Bewegungsimpulse können bei Parkinson nicht mehr kontrolliert werden, da der Botenstoff Dopamin fehlt, weil die Dopamin-produzierenden Zellen absterben

In Deutschland leben rund 200.000 Betroffene mit der Diagnose Parkinson. Das Krankheitsbild zählt zu den neurodegenerativen Erkrankungen. Bei den Patienten sterben im Gehirn die Dopamin-produzierenden Nervenzellen ab. Der Botenstoff Dopamin ist essentiell für die Weiterleitung jener Nervenimpulse, die das Steuern von Bewegungen kontrollieren. Das fehlende Dopamin ist verantwortlich für das charakteristische Parkinson-Zittern. Im Endstadium führt die Krankheit sogar zur gänzlichen Bewegungsstarre.
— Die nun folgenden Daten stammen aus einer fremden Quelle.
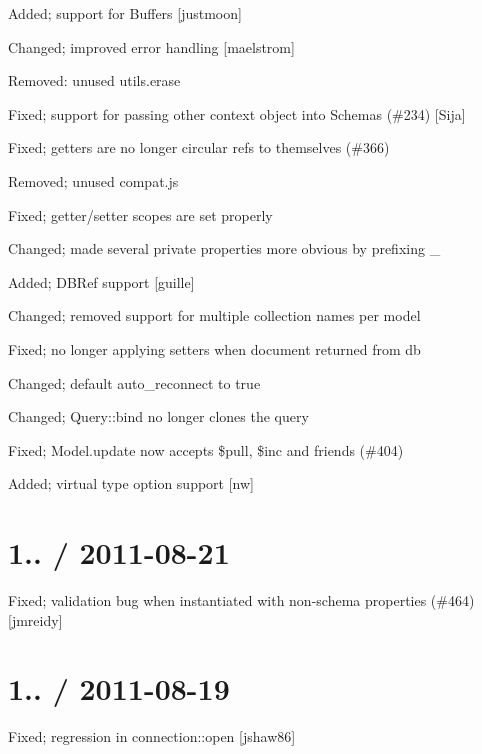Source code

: \begin{DoxyItemize}
\item Added; support for Buffers \mbox{[}justmoon\mbox{]}
\item Changed; improved error handling \mbox{[}maelstrom\mbox{]}
\item Removed\+: unused utils.\+erase
\item Fixed; support for passing other context object into Schemas (\#234) \mbox{[}Sija\mbox{]}
\item Fixed; getters are no longer circular refs to themselves (\#366)
\item Removed; unused compat.\+js
\item Fixed; getter/setter scopes are set properly
\item Changed; made several private properties more obvious by prefixing \+\_\+
\item Added; D\+B\+Ref support \mbox{[}guille\mbox{]}
\item Changed; removed support for multiple collection names per model
\item Fixed; no longer applying setters when document returned from db
\item Changed; default auto\+\_\+reconnect to true
\item Changed; Query\+::bind no longer clones the query
\item Fixed; Model.\+update now accepts \$pull, \$inc and friends (\#404)
\item Added; virtual type option support \mbox{[}nw\mbox{]}
\end{DoxyItemize}

\section*{1.. / 2011-\/08-\/21 }


\begin{DoxyItemize}
\item Fixed; validation bug when instantiated with non-\/schema properties (\#464) \mbox{[}jmreidy\mbox{]}
\end{DoxyItemize}

\section*{1.. / 2011-\/08-\/19 }


\begin{DoxyItemize}
\item Fixed; regression in connection\+::open \mbox{[}jshaw86\mbox{]}
\end{DoxyItemize}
Obwohl bereits seit Jahrzehnten an der Erkrankung geforscht wird, blieb bislang unklar, warum die sogenannten dopaminergen Zellen im Laufe der Zeit unaufhaltsam absterben.

Ein Grund für das fehlende Wissen: Den Wissenschaftlern stand schlicht und ergreifend kein geeignetes Versuchstiermodell zur Verfügung. Mäuse kamen für Experimente nicht in Frage, denn sie können nicht an Parkinson erkranken. Es ist zwar möglich, dass Forscher gezielt bei Tieren die Substantia nigra zerstören. Dort sitzen auch bei ihnen die Dopamin-produzierenden Nervenzellen. Ist die Region zerstört, entwickeln auch Mäuse Parkinson-Symptome. Jedoch lässt sich so nicht studieren, welche Prozesse beim langsamen Zerfall der Zellen ablaufen.
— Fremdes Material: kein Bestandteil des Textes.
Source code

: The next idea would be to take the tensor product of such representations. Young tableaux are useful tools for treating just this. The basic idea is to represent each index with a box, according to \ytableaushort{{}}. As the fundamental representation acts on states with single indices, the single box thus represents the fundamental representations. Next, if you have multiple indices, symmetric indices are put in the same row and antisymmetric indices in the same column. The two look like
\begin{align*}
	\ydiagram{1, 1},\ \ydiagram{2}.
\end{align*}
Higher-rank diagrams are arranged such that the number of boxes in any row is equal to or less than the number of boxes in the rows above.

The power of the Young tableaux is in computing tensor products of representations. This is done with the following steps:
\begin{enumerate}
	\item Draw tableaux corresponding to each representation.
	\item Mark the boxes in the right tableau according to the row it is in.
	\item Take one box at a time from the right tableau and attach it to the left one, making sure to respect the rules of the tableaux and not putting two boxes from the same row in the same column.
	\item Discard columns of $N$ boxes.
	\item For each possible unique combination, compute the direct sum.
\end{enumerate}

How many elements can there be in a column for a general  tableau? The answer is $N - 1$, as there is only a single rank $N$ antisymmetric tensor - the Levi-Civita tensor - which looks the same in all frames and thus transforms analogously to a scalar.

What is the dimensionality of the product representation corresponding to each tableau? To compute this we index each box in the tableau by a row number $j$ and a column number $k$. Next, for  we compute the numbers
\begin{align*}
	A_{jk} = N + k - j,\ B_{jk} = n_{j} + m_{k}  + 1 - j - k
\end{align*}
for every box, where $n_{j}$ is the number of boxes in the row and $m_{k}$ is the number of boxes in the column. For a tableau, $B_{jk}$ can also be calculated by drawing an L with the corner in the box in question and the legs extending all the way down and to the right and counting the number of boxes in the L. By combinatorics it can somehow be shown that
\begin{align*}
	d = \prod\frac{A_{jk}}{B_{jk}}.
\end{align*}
An der Northwestern Universität in Chicago (USA) wurde nun ein Verfahren entwickelt, dass es ermöglicht, das menschliche Gehirn im Labor ein Stück weit nachzubilden. Dafür wurden Parkinson-Patienten Bindegewebszellen entnommen und reprogrammiert, d. h. in einen quasi-embryonalen Zustand zurückversetzt. Die durch diese Umprogrammierung gewonnenen Stammzellen heißen induzierte pluripotente Stammzellen. Sie sind in der Lage, sich in beinahe jeden Zelltyp auszudifferenzieren – so beispielsweise auch zu Dopamin-produzierenden Zellen zu entwickeln. Diese sind ja bekanntermaßen maßgeblich an der Entstehung von Parkinson beteiligt. Die so im Labor entstandenen dopaminergen Neuronen konnten nun monatelang genauestens beobachtet werden.

 

Aus Stammzellen gezüchtete Nervenzellen im Labor genauestens beobachtet

Eine Zelllinie stammte von Patienten, die bereits in jungen Jahren Parkinson entwickelten. Sie tragen eine Mutation im Gen DJ-1 in sich. DJ-1 ist bekannt dafür, dass es eine seltene, aber sehr frühe Form von Parkinson auslöst.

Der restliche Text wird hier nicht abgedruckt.